Suatu ketika, Umar bin Khattab radhiallahu ‘anhu melihat Rasulullah tidur di atas tikar kasar yang membekas di tubuh mulianya. Dengan mata yang berkaca-kaca, Umar berkata:
"Wahai Nabi Allah! Andaikan engkau menggunakan permadani tentu lebih baik dari tikar ini. Engkau adalah Rasulullah. Sedangkan Kisra dan Kaisar tidur di atas ranjang emas."
Kisra sendiri adalah sebutan oleh bangsa Arab untuk raja-raja dari Kekaisaran Persia, sedangkan Kaisar adalah sebutan untuk raja-raja dari Kerajaan Romawi, negeri Syam, dan Al-Jazirah. Namun, jawaban Rasulullah sungguh menohok:
"Apa urusanku dengan dunia ini? Aku di dunia ini hanyalah seperti seorang musafir yang berteduh di bawah pohon, lalu pergi meninggalkannya." (HR. Ahmad, at-Tirmidzi)

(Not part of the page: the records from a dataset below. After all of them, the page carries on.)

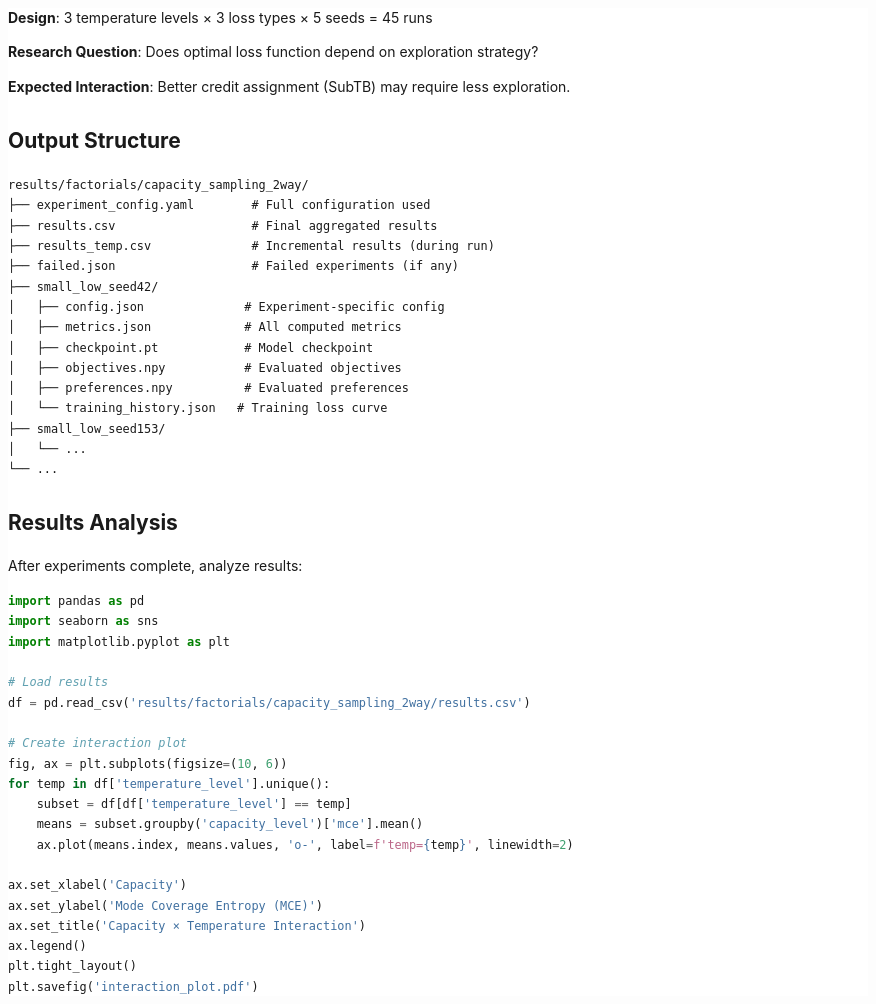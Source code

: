 **Design**: 3 temperature levels × 3 loss types × 5 seeds = 45 runs

**Research Question**: Does optimal loss function depend on exploration strategy?

**Expected Interaction**: Better credit assignment (SubTB) may require less exploration.

## Output Structure

```
results/factorials/capacity_sampling_2way/
├── experiment_config.yaml        # Full configuration used
├── results.csv                   # Final aggregated results
├── results_temp.csv              # Incremental results (during run)
├── failed.json                   # Failed experiments (if any)
├── small_low_seed42/
│   ├── config.json              # Experiment-specific config
│   ├── metrics.json             # All computed metrics
│   ├── checkpoint.pt            # Model checkpoint
│   ├── objectives.npy           # Evaluated objectives
│   ├── preferences.npy          # Evaluated preferences
│   └── training_history.json   # Training loss curve
├── small_low_seed153/
│   └── ...
└── ...
```

## Results Analysis

After experiments complete, analyze results:

```python
import pandas as pd
import seaborn as sns
import matplotlib.pyplot as plt

# Load results
df = pd.read_csv('results/factorials/capacity_sampling_2way/results.csv')

# Create interaction plot
fig, ax = plt.subplots(figsize=(10, 6))
for temp in df['temperature_level'].unique():
    subset = df[df['temperature_level'] == temp]
    means = subset.groupby('capacity_level')['mce'].mean()
    ax.plot(means.index, means.values, 'o-', label=f'temp={temp}', linewidth=2)

ax.set_xlabel('Capacity')
ax.set_ylabel('Mode Coverage Entropy (MCE)')
ax.set_title('Capacity × Temperature Interaction')
ax.legend()
plt.tight_layout()
plt.savefig('interaction_plot.pdf')
```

Begitulah Rasulullah mengajarkan bahwa dunia hanyalah persinggahan sementara, bukan tujuan akhir. Beliau menanamkan dalam hati para sahabat dan umatnya bahwa kemewahan dunia tak akan pernah bisa membeli ketenangan jiwa dan kedekatan dengan Allah Subhanahu wa Ta'ala.
Makna Kesederhanaan dalam Perspektif Psikologi Agama
Dalam konteks psikologi agama, kesederhanaan Rasulullah adalah simbol dari inner peace atau kedamaian batin yang hakiki. Manusia yang terlalu terpaku pada materi dan kemewahan sering kali dibayangi oleh kegelisahan, kekhawatiran kehilangan, dan rasa kurang puas yang tiada akhir. Rasulullah mengajarkan bahwa kesederhanaan bukan tentang kekurangan, melainkan tentang kemampuan untuk merasa cukup (qana'ah) dan mensyukuri apa yang ada.
Dari perspektif psikologi positif, kesederhanaan membantu seseorang untuk fokus pada hal-hal yang lebih esensial dalam hidup: hubungan dengan Allah, hubungan dengan sesama manusia, dan kontribusi positif bagi masyarakat. Kesederhanaan menciptakan ruang dalam hati untuk lebih peka terhadap kebutuhan orang lain dan lebih tulus dalam memberi.
Refleksi untuk Zaman Ini: Mengapa Kita Harus Belajar dari Kesederhanaan Rasulullah?
Di tengah maraknya gaya hidup konsumtif dan budaya pamer, kesederhanaan Rasulullah adalah oase di tengah gurun keserakahan. Pemimpin yang hidup sederhana akan lebih mudah merasakan penderitaan rakyatnya. Mereka akan lebih fokus pada tugas dan tanggung jawabnya daripada terpaku pada kemewahan pribadi.
Bagi kita sebagai umat, kesederhanaan Rasulullah adalah cermin untuk mengevaluasi diri. Apakah kita sudah benar-benar memahami hakikat dunia? Apakah kita sudah merasa cukup dengan apa yang Allah berikan? Atau justru kita masih terperangkap dalam obsesi mengejar materi yang tiada habisnya?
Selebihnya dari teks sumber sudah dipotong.